The following specific conclusions may be drawn from this research:

  1. 1.

    The study revealed that through complex FE modeling of the entire bridge structure in ABAQUS/Standard, a greater understanding of response of bridges due to moving loads can be obtained. A methodology was developed in this study to determine strains in the girders and in the piers (columns) under moving loads.

  2. 2.

    The dynamic response developed by FE modeling in this study compared well with the measured response of a steel girder supported composite RC deck bridge located in Ohio (USA). The range of the strains determined from the analysis was reasonably close to the measured strains. A better match can be achieved if the precise locations of the sensors used in the field tests are defined. However, the shape of the load-time history of strains developed by FE modeling matched perfectly with the shape of the time history of strains measured in the field test. This validated the FE analysis methodology developed in this study.

  3. 3.

    From the FE analysis, several parameters were determined to have an influence on dynamic responses of bridges subjected to moving vehicles. The truck speed proved to have significant effect on bridge column response. The results revealed that the strains in the bridge girders and columns increased by about 60–80 % as the truck speed increases from 10 to 30 mph. However, the truck speed did not have that much effect on the strains in 2–2 direction. Also, truck speed increased the reaction forces by 10–20 %.

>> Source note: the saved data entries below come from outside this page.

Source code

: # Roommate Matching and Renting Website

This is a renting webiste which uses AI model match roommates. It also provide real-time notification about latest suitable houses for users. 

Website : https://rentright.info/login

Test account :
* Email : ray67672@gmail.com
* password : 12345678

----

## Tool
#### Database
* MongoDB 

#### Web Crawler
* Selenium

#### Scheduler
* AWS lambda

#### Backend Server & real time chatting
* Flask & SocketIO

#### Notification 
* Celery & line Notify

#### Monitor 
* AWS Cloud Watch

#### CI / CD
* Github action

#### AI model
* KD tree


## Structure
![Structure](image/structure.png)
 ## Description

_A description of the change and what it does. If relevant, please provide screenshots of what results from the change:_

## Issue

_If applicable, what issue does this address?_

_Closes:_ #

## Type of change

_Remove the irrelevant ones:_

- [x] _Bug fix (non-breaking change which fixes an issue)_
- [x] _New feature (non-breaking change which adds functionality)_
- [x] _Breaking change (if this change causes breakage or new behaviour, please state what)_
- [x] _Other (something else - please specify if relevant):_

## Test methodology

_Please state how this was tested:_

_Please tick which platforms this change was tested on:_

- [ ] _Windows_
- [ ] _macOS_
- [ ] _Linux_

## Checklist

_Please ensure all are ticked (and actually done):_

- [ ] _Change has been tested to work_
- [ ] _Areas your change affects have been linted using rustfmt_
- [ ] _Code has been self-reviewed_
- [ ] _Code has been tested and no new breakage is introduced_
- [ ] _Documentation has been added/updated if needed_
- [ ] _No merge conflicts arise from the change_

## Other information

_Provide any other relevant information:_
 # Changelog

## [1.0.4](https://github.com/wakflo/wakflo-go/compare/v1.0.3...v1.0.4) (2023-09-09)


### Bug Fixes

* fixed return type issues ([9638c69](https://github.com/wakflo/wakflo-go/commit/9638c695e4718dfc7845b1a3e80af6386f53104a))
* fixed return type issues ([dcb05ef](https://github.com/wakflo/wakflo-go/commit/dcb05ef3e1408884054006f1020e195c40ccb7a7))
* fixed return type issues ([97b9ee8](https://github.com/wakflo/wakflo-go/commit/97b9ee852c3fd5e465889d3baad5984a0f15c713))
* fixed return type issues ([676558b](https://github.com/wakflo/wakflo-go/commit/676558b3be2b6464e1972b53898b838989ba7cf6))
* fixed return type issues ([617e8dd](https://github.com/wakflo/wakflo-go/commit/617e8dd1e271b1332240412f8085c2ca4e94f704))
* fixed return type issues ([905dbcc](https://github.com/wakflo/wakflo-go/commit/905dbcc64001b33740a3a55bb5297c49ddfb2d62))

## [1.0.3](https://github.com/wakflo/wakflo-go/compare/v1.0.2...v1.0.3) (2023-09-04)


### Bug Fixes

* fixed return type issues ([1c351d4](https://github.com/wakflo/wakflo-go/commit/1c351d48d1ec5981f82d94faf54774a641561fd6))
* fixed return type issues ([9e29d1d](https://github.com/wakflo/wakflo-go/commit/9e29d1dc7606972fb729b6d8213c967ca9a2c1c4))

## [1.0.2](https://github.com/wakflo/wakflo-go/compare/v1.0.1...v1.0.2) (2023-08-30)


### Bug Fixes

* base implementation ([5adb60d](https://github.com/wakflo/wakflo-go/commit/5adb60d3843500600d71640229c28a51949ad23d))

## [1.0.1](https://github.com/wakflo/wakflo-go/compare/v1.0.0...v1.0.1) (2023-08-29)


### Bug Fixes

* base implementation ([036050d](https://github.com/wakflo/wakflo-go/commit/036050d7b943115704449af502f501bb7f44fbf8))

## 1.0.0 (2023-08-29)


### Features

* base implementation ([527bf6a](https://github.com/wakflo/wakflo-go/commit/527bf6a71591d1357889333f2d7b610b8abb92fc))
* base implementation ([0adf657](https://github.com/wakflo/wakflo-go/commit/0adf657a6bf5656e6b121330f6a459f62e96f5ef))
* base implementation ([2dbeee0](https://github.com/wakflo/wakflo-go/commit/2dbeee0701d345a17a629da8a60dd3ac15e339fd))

Modulus of elasticity variation effect on the bridge response was carefully investigated. Despite the effects of the changing of modulus of elasticity being minor, the strain in entire bridge was influenced noticeably when elastic modulus of the columns was changed. Any variation in the modulus of elasticity did not have noticeable effects on the reaction forces of the bridge columns.

Damping decreased the dynamic response of the bridge. However, it influenced mostly the high-frequency modes rather than low-frequency modes.

The last parameter was the truck weight. Larger truck weight induced larger bridge response. As the truck weight increased by 17 %, the strains on the bridge columns increased by 20–25 %. The accelerations and strains on the girders experienced similar increases in the response.

All in all, this study demonstrated the importance of the columns and their associated strength and stiffness deterioration in SHM analysis.